While doctors almost always start treatment for IBD with medication, sometimes a child may not respond — or may stop responding — to medications and be a good candidate for surgery. The decision to have surgery is a joint one, made between your child, your family, your child's gastroenterologist and the surgeon.

In Crohn’s disease, a surgical procedure called a resection, which removes a section of the intestine, may be considered. However, it's important to remember that with Crohn's disease, surgery is rarely a cure, since inflammation may recur in other locations throughout the digestive tract. The purpose of surgery is to keep your child feeling well, to minimize the damage done to the intestine or to remove a piece of the intestine that is extremely damaged so that medications can work more effectively.

A small percentage of children with ulcerative colitis who do not respond to medication may need surgery, which can dramatically improve quality of life and improve symptoms. This surgery, called a colectomy, removes some or all of the large intestine and modifies the small intestine to create a new rectum.

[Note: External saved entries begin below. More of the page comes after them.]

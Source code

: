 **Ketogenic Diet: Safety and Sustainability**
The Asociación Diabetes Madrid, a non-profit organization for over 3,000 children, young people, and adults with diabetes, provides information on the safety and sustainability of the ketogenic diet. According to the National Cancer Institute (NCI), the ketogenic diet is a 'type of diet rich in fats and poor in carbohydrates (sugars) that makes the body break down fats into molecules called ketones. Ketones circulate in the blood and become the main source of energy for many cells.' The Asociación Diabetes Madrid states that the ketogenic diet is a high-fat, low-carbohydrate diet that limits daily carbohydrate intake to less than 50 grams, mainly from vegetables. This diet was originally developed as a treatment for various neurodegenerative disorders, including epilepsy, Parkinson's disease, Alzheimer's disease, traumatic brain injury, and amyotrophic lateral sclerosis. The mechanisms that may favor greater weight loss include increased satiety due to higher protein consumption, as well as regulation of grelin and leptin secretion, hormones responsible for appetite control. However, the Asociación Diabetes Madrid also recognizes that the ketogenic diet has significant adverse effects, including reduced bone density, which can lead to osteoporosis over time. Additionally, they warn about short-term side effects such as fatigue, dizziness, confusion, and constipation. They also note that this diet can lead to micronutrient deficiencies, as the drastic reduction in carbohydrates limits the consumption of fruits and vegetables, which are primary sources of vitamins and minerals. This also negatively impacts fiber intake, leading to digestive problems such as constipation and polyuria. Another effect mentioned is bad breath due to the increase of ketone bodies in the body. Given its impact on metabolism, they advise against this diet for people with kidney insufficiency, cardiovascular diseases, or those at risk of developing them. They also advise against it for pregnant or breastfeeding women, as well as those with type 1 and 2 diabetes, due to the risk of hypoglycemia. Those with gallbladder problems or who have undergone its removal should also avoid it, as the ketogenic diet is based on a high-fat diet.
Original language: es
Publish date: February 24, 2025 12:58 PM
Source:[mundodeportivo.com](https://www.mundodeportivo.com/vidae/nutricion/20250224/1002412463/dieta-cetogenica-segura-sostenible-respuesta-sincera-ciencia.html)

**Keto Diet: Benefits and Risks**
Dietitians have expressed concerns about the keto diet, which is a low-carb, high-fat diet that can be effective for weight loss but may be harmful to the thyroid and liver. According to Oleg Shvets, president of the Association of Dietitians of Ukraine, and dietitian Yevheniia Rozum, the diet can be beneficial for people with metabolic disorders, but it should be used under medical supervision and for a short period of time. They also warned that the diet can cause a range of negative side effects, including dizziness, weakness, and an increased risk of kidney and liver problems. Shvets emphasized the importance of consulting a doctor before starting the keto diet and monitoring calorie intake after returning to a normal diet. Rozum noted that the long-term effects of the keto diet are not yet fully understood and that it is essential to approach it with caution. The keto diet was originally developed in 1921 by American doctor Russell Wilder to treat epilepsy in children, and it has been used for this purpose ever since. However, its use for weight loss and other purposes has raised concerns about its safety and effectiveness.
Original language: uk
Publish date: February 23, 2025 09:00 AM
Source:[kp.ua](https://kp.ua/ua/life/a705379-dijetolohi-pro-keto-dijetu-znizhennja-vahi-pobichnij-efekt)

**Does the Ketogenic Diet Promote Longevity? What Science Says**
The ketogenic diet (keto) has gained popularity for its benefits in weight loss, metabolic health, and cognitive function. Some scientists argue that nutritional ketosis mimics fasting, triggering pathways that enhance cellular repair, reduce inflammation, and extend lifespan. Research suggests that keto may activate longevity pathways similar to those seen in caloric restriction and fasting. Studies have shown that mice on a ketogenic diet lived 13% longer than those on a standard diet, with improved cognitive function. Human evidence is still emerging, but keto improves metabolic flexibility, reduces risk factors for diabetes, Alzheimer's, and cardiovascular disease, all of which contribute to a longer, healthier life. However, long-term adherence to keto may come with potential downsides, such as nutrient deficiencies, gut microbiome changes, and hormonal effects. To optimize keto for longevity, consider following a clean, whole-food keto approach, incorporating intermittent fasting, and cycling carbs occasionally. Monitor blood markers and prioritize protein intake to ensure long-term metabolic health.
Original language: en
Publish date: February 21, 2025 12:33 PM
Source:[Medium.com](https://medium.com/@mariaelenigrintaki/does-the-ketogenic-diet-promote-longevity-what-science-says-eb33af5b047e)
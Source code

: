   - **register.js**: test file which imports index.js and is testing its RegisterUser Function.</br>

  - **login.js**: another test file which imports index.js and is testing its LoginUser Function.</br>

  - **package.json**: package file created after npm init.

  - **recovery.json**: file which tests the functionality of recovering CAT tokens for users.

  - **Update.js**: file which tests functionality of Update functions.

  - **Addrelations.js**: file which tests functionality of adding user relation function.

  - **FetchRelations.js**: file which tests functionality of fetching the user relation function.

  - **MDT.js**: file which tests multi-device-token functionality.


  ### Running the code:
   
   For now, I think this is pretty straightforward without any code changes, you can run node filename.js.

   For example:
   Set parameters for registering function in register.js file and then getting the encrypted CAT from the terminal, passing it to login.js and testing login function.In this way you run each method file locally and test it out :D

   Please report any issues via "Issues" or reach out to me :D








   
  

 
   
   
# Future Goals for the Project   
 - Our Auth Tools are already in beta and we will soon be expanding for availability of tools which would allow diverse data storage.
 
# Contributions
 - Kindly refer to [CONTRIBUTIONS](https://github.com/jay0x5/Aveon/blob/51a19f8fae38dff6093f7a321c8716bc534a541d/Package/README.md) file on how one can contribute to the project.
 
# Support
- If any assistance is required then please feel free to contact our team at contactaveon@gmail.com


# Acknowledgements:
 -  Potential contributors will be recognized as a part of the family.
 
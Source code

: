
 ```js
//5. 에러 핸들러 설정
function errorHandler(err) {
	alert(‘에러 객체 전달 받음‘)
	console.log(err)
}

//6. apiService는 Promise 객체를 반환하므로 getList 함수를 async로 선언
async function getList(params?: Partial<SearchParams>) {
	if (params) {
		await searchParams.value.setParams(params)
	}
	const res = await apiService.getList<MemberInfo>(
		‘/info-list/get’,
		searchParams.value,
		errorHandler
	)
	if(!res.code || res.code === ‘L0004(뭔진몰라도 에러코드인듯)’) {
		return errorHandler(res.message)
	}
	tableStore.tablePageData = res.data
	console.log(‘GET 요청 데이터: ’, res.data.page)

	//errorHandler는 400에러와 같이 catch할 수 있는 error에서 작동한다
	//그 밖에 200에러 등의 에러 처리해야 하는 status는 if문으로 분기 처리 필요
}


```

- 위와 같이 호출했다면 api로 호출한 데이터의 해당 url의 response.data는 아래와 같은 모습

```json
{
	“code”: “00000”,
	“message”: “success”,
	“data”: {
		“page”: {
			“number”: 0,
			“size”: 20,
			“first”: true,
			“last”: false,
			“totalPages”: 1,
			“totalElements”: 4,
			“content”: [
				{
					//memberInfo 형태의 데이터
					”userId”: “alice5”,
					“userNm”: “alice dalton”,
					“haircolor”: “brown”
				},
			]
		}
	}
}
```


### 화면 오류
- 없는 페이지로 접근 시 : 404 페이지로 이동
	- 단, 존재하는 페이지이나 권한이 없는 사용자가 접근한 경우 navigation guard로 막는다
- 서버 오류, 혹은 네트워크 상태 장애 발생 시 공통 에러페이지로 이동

What are the treatment options for VEO-IBD?

Children with VEO-IBD typically don’t respond well to standard therapy for IBD. For this reason, researchers are actively studying treatment options for these children. The following approaches have proven effective for some children with VEO-IBD:

Medication: Children with VEO-IBD who have a mutation in the NCF2 gene respond well to antibiotics. Those with mutations in the LRBA gene experience improved symptoms after using abatacept, a medication that interferes with T cells and is more commonly used to treat autoimmune diseases.

Surgery: In some infants and children with mutations in the interleukin 10 receptor (IL-10R), bone marrow or stem cell transplantations have proven to be curative therapy.